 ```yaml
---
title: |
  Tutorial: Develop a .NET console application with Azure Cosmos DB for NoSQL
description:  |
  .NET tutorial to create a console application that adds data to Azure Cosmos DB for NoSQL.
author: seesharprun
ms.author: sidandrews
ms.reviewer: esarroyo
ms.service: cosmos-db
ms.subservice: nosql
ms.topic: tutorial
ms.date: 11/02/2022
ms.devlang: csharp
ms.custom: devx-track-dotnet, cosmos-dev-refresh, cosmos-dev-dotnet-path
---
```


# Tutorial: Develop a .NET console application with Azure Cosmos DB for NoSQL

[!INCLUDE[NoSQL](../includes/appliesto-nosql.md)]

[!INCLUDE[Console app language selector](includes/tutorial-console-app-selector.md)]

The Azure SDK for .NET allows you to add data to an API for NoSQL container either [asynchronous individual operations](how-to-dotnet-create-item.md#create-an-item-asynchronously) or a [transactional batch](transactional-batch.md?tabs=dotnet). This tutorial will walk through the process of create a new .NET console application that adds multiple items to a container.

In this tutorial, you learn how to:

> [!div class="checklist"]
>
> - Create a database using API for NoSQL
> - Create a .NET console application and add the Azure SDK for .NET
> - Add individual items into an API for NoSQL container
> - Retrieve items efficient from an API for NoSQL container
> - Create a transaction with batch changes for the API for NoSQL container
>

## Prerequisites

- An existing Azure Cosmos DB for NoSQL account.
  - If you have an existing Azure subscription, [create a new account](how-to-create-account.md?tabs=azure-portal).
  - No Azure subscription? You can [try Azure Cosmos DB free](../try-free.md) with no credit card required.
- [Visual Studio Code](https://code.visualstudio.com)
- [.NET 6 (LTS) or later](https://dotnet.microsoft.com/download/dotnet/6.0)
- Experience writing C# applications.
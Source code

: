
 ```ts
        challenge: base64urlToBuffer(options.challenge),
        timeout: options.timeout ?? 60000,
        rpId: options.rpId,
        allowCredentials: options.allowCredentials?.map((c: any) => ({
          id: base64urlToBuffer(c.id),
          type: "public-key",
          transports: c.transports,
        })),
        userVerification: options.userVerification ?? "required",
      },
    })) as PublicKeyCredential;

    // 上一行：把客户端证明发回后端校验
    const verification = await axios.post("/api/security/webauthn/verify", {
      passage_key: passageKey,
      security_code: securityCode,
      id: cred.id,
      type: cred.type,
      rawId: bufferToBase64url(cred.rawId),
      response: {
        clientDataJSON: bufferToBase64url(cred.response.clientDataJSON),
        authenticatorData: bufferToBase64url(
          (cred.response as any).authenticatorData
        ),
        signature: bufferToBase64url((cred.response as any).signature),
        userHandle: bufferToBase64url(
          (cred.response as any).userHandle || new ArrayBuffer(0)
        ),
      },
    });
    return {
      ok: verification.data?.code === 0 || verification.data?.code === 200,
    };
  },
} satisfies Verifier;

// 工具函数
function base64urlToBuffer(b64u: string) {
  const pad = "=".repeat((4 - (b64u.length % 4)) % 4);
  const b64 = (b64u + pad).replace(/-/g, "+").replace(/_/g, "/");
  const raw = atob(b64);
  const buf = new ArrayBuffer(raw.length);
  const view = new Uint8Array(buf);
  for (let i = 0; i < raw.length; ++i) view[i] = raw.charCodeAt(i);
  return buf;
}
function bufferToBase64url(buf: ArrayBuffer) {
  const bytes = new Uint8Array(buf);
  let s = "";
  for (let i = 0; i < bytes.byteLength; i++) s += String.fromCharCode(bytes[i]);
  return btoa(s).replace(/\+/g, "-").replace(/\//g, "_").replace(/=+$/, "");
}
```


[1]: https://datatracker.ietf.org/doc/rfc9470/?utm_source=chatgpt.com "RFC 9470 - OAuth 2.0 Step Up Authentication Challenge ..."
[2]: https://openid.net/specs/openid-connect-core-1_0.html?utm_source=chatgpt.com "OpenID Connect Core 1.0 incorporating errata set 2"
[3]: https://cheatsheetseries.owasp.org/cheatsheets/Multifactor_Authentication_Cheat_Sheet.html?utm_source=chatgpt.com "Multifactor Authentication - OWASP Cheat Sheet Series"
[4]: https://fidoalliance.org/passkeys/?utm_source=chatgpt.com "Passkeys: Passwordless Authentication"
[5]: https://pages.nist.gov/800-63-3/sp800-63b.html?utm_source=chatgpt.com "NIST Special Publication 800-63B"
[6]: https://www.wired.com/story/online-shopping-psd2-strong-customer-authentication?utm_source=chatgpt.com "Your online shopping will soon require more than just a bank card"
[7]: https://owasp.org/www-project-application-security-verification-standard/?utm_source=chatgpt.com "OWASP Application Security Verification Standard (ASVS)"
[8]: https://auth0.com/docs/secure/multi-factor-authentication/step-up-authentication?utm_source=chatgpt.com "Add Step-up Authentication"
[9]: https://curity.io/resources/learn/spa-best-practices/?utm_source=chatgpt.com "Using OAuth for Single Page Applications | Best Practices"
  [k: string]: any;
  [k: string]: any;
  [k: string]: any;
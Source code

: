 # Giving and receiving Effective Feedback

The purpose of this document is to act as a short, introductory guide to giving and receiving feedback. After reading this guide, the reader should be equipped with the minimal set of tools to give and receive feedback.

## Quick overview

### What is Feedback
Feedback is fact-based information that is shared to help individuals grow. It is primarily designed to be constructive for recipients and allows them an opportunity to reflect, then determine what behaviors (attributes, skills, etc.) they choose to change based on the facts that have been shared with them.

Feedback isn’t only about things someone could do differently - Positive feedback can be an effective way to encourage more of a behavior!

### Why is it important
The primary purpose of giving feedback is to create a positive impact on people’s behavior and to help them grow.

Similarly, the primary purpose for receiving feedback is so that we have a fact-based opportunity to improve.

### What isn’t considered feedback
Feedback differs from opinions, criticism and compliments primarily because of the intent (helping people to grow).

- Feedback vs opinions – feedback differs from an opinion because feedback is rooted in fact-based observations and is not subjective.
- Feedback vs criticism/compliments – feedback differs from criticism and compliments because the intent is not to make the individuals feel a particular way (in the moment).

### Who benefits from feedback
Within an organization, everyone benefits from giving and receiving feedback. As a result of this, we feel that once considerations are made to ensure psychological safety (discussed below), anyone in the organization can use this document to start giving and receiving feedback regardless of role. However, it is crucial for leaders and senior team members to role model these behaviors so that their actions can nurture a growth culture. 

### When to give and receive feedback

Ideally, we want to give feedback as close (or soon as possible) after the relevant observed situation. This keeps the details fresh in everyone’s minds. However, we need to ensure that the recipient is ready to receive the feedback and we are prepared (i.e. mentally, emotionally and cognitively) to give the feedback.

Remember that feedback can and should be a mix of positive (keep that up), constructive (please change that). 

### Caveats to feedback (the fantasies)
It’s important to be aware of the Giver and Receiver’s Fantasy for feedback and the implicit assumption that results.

*-*-*

REQUIREMENT
Please go through the data above and copy every line that has the word "them".

EXPECTED OUTPUT
Feedback is fact-based information that is shared to help individuals grow. It is primarily designed to be constructive for recipients and allows them an opportunity to reflect, then determine what behaviors (attributes, skills, etc.) they choose to change based on the facts that have been shared with them.
The primary purpose of giving feedback is to create a positive impact on people’s behavior and to help them grow.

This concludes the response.